José Maurício Machline era o gerente de marketing da Sharp, a empresa de sua família, quando sugeriu, durante uma reunião, a criação de um evento para comemorar a produção de música no País.

A ideia só teve o apoio de um dos conselheiros da empresa: o economista Mario Henrique Simonsen, que enxergou ali uma oportunidade para colocar a Sharp ainda mais em evidência e convenceu o velho Mathias, pai de Zé Maurício, a apoiar o projeto.

Nascia ali, nos idos de 1987, o Prêmio da Música Brasileira, que sobreviveu inclusive à derrocada da Sharp – a empresa icônica encerrou suas atividades vinte anos atrás.

O Prêmio – que já foi chamado de Prêmio Sharp, TIM e Claro – é um radar do que acontece de melhor e mais significativo na produção musical do País e está sendo relançado agora, depois de um hiato de três anos.

A cerimônia de premiação, marcada para 31 de maio, não poderia ser num local mais simbólico: o Theatro Municipal do Rio de Janeiro.

“A gente faz no Rio porque 80% da indústria vive aqui. Mas não deixa de ser uma premiação para levantar a moral da cidade,” diz o Mr. Música, hoje com 66 anos.

A devoção de Zé Maurício à música rendeu outros frutos. Um deles foi a criação, nos anos 80, do selo Pointer, responsável por obras significativas dos intérpretes Jane Duboc e Filó Machado, além de Prisma, que marcou o encontro dos pianistas César Camargo Mariano e Nelson Ayres.

O canto também faz parte de seu currículo, embora não se considere um intérprete. “Eu amo cantar porque é a melhor maneira de expressar nossos sentimentos. Se tivesse condições, acho que seria cantor,” diz.

Mas bem que ele tem seus momentos de glória nessa área. Nos anos 90, o produtor cultural lançou o espetáculo/disco Os Gordos Também Amam, ao lado da cantora paulista Célia; juntos interpretavam de Lulu Santos ao impressionista francês Érik Satie.

Três anos depois, Zé Maurício colocava no mercado Toques de Umbanda, um álbum do cancioneiro afro-brasileiro. Em 2002, foi a vez de Mania de Você, uma homenagem às cantoras e compositoras brasileiras que trazia participações de Ivete Sangalo, Fátima Guedes e até Camila Pitanga, num dueto em Desculpe o Auê, da dupla Rita Lee e Roberto de Carvalho.

A facilidade com a qual ele transita no meio musical foi vital para a criação de Por Acaso, programa de entrevistas com os principais nomes da MPB, que foi ar na extinta TV Manchete de 1991 a 2004, e que por um breve período foi revivido no Teatro Rival, no Rio de 2016.
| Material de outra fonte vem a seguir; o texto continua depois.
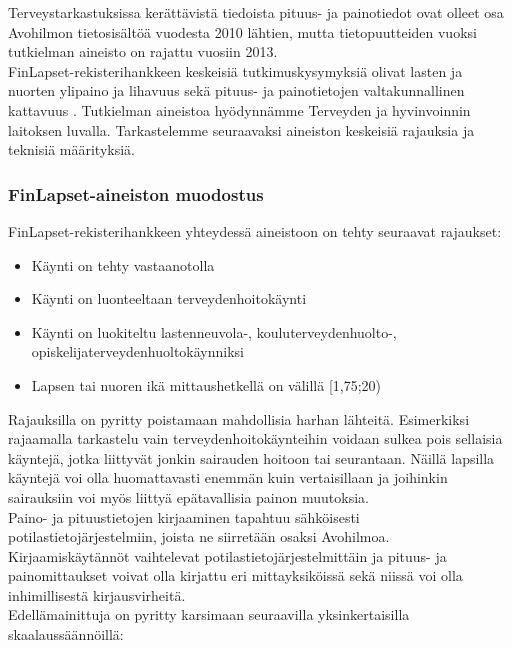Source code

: \documentclass[finnish]{docopts}
\begin{document}
Terveystarkastuksissa kerättävistä tiedoista pituus- ja painotiedot ovat olleet osa Avohilmon tietosisältöä vuodesta 2010 lähtien, mutta tietopuutteiden vuoksi tutkielman aineisto on rajattu vuosiin 2013.\\

FinLapset-rekisterihankkeen keskeisiä tutkimuskysymyksiä olivat lasten ja nuorten ylipaino ja lihavuus sekä pituus- ja painotietojen valtakunnallinen kattavuus \cite{finlapsetrekisteri}. Tutkielman aineistoa hyödynnämme Terveyden ja hyvinvoinnin laitoksen luvalla. Tarkastelemme seuraavaksi aineiston keskeisiä rajauksia ja teknisiä määrityksiä. \\

\subsubsection{FinLapset-aineiston muodostus}
\label{ssb:finlapsetdatamuod}

FinLapset-rekisterihankkeen yhteydessä aineistoon on tehty seuraavat rajaukset:

\begin{itemize}
    \item Käynti on tehty vastaanotolla
    \item Käynti on luonteeltaan terveydenhoitokäynti
    \item Käynti on luokiteltu lastenneuvola-, kouluterveydenhuolto-, opiskelijaterveydenhuoltokäynniksi
    \item Lapsen tai nuoren ikä mittaushetkellä on välillä [1,75;20)
\end{itemize}

Rajauksilla on pyritty poistamaan mahdollisia harhan lähteitä. Esimerkiksi rajaamalla tarkastelu vain terveydenhoitokäynteihin voidaan sulkea pois sellaisia käyntejä, jotka liittyvät jonkin sairauden hoitoon tai seurantaan. Näillä lapsilla käyntejä voi olla huomattavasti enemmän kuin vertaisillaan ja joihinkin sairauksiin voi myös liittyä epätavallisia painon muutoksia. \\

Paino- ja pituustietojen kirjaaminen tapahtuu sähköisesti potilastietojärjestelmiin, joista ne siirretään osaksi Avohilmoa. Kirjaamiskäytännöt vaihtelevat potilastietojärjestelmittäin ja pituus- ja painomittaukset voivat olla kirjattu eri mittayksiköissä sekä niissä voi olla inhimillisestä kirjausvirheitä.\\

Edellämainittuja on pyritty karsimaan seuraavilla yksinkertaisilla skaalaussäännöillä:
\end{document}
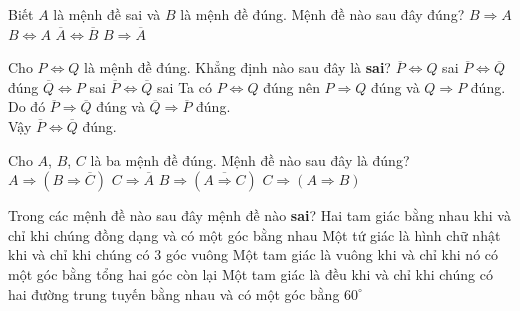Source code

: \begin{ex}%
	Biết $A$ là mệnh đề sai và $B$ là mệnh đề đúng. Mệnh đề nào sau đây đúng?
	\choice
	{$B\Rightarrow A$}
	{$B\Leftrightarrow A$}
	{$\overline{A}\Leftrightarrow \overline{B}$}
	{\True $B\Rightarrow \overline{A}$}
\end{ex}
\begin{ex}%
	Cho $P\Leftrightarrow Q$ là mệnh đề đúng. Khẳng định nào sau đây là \textbf{sai}?
	\choice
	{$\overline{P}\Leftrightarrow Q$ sai}
	{$\overline{P}\Leftrightarrow\overline{Q}$ đúng}
	{$\overline{Q}\Leftrightarrow P$ sai}
	{\True $\overline{P}\Leftrightarrow \overline{Q}$ sai}
	\loigiai
	{
		Ta có $P\Leftrightarrow Q$ đúng nên $P\Rightarrow Q$ đúng và $Q\Rightarrow P$ đúng.\\
		Do đó $\overline P\Rightarrow\overline Q $ đúng và $\overline Q\Rightarrow\overline P $ đúng.\\
		Vậy $\overline P\Leftrightarrow\overline Q $ đúng.
	}
\end{ex}
\begin{ex}%
	Cho $A$, $B$, $C$ là ba mệnh đề đúng. Mệnh đề nào sau đây là đúng?
	\choice
	{$A\Rightarrow (B\Rightarrow \overline{C})$}
	{$C\Rightarrow \overline{A}$}
	{$B\Rightarrow (\overline{A\Rightarrow C})$}
	{\True $C\Rightarrow (A\Rightarrow B)$}
\end{ex}
\begin{ex}%
	Trong các mệnh đề nào sau đây mệnh đề nào \textbf{sai}?
	\choice
	{Hai tam giác bằng nhau khi và chỉ khi chúng đồng dạng và có một góc bằng nhau}
	{Một tứ giác là hình chữ nhật khi và chỉ khi chúng có $3$ góc vuông}
	{\True Một tam giác là vuông khi và chỉ khi nó có một góc bằng tổng hai góc còn lại}
	{Một tam giác là đều khi và chỉ khi chúng có hai đường trung tuyến bằng nhau và có một góc bằng $60^{\circ}$}
\end{ex}
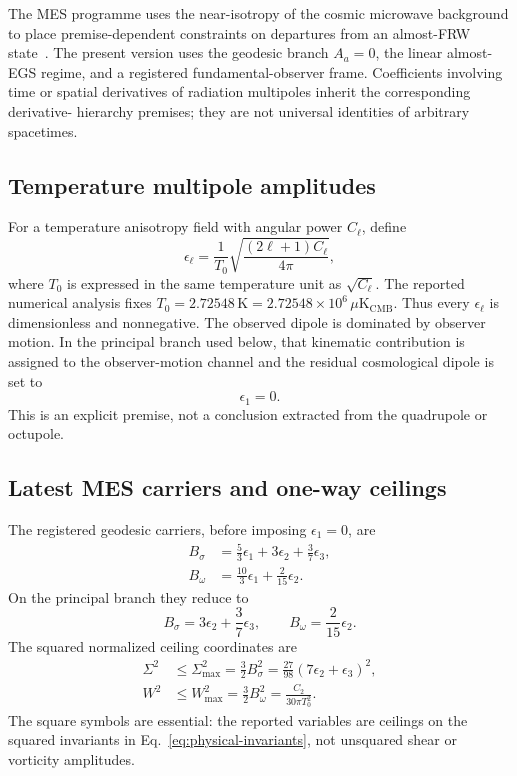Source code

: \documentclass[11pt,a4paper]{article}
\newcommand{\microK}{\mu\mathrm{K}_{\mathrm{CMB}}}
\begin{document}
The MES programme uses the near-isotropy of the cosmic microwave background
to place premise-dependent constraints on departures from an almost-FRW
state~\cite{MaartensEllisStoeger1995,StoegerAraujoGebbie1997}.  The present
version uses the geodesic branch $A_a=0$, the linear almost-EGS regime, and a
registered fundamental-observer frame.  Coefficients involving time or spatial
derivatives of radiation multipoles inherit the corresponding derivative-
hierarchy premises; they are not universal identities of arbitrary spacetimes.

\subsection{Temperature multipole amplitudes}

For a temperature anisotropy field with angular power $C_\ell$, define
\begin{equation}
\epsilon_\ell
=\frac{1}{T_0}
\sqrt{\frac{(2\ell+1)C_\ell}{4\pi}},
\label{eq:epsilon}
\end{equation}
where $T_0$ is expressed in the same temperature unit as $\sqrt{C_\ell}$.
The reported numerical analysis fixes
$T_0=2.72548\,\mathrm{K}=2.72548\times10^6\,\microK$.  Thus every
$\epsilon_\ell$ is dimensionless and nonnegative.  The observed
dipole is dominated by observer motion.  In the principal branch used below,
that kinematic contribution is assigned to the observer-motion channel and the
residual cosmological dipole is set to
\[
\epsilon_1=0.
\]
This is an explicit premise, not a conclusion extracted from the quadrupole or
octupole.

\subsection{Latest MES carriers and one-way ceilings}

The registered geodesic carriers, before imposing $\epsilon_1=0$, are
\begin{align}
B_\sigma&=\frac{5}{3}\epsilon_1+3\epsilon_2+\frac{3}{7}\epsilon_3,
\label{eq:bsigma-general}\\
B_\omega&=\frac{10}{3}\epsilon_1+\frac{2}{15}\epsilon_2.
\label{eq:bomega-general}
\end{align}
On the principal branch they reduce to
\[
B_\sigma=3\epsilon_2+\frac{3}{7}\epsilon_3,
\qquad
B_\omega=\frac{2}{15}\epsilon_2.
\]
The squared normalized ceiling coordinates are
\begin{align}
\Sigma^2&\leq\Sigma^2_{\max}
=\frac{3}{2}B_\sigma^2
=\frac{27}{98}(7\epsilon_2+\epsilon_3)^2,
\label{eq:sigma-ceiling}\\
W^2&\leq W^2_{\max}
=\frac{3}{2}B_\omega^2
=\frac{C_2}{30\pi T_0^2}.
\label{eq:omega-ceiling}
\end{align}
The square symbols are essential: the reported variables are ceilings on the
squared invariants in Eq.~\eqref{eq:physical-invariants}, not unsquared shear
or vorticity amplitudes.
\end{document}
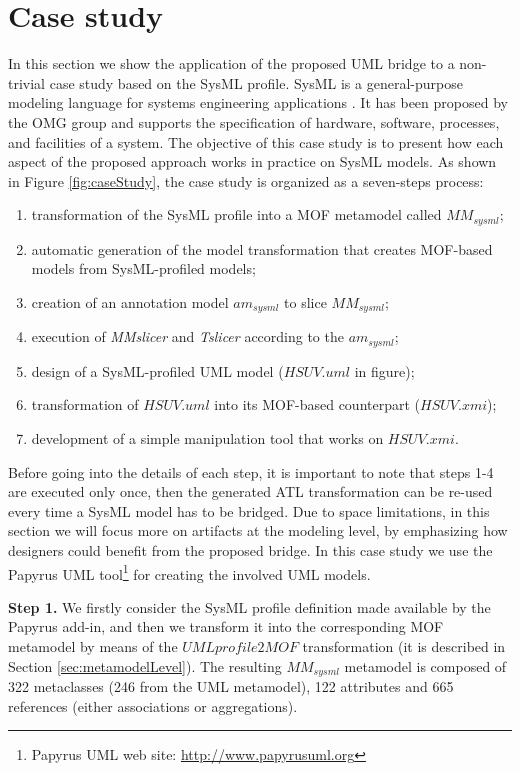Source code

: \section{Case study}\label{sec:caseStudy}
In this section we show the application of the proposed UML bridge to a non-trivial case study based on the SysML profile.
SysML is a general-purpose modeling language for systems engineering applications \cite{sysml}. It has been proposed by the OMG group
and supports the specification of  hardware, software, processes, and facilities of a system.
The objective of this case study is to present how each aspect of the proposed approach works in practice on SysML models.
As shown in Figure \ref{fig:caseStudy}, the case study is organized as a seven-steps process:
%
\begin{enumerate}
	\item transformation of the SysML profile into a MOF metamodel called $MM_{sysml}$;
	\item automatic generation of the model transformation that creates MOF-based models from SysML-profiled models;
	\item creation of an annotation model $am_{sysml}$ to slice $MM_{sysml}$;
	\item execution of \textit{MMslicer} and \textit{Tslicer} according to the $am_{sysml}$;
	\item design of a SysML-profiled UML model ($HSUV.uml$ in figure);
	\item transformation of $HSUV.uml$ into its MOF-based counterpart ($HSUV.xmi$);
	\item development of a simple manipulation tool that works on $HSUV.xmi$.
\end{enumerate}
%
Before going into the details of each step, it is important to note that steps 1-4 are executed only once,
then the generated ATL transformation can be re-used every time a SysML model has to be bridged.
Due to space limitations, in this section we will focus more on artifacts at the modeling level, by emphasizing
how designers could benefit from the proposed bridge.
In this case study we use the Papyrus UML tool\footnote{Papyrus UML web site: \small{\url{http://www.papyrusuml.org}}} for
creating the involved UML models.

\textbf{Step 1.} We firstly consider the SysML profile definition made available by the Papyrus add-in,
and then we transform it into the corresponding MOF metamodel
by means of the $UMLprofile2MOF$ transformation (it is described in Section \ref{sec:metamodelLevel}).
The resulting $MM_{sysml}$ metamodel is composed of 322 metaclasses (246 from the UML metamodel),
122 attributes and 665 references (either associations or aggregations).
Além da variedade musical, uma das principais qualidades do Prêmio da Música Brasileira é que ele é um retrato do seu tempo. Se antigamente era preso às gravadoras que dominavam o mercado, hoje ele espelha a pujança da produção independente.

“Tivemos um número impressionante de 10.000 inscritos,” diz Zé Maurício. “A música mundial se democratizou. Hoje se faz música de qualidade pelo computador, no banheiro da tua casa… Você cria a música e é dono dela.”

Outra mudança importante está na abolição da premiação por gênero: é intérprete e pronto, ao invés dos datados “masculino e feminino.” O aumento da popularidade do funk e do hip hop, por sua vez, fez com que surgisse a categoria “música urbana”.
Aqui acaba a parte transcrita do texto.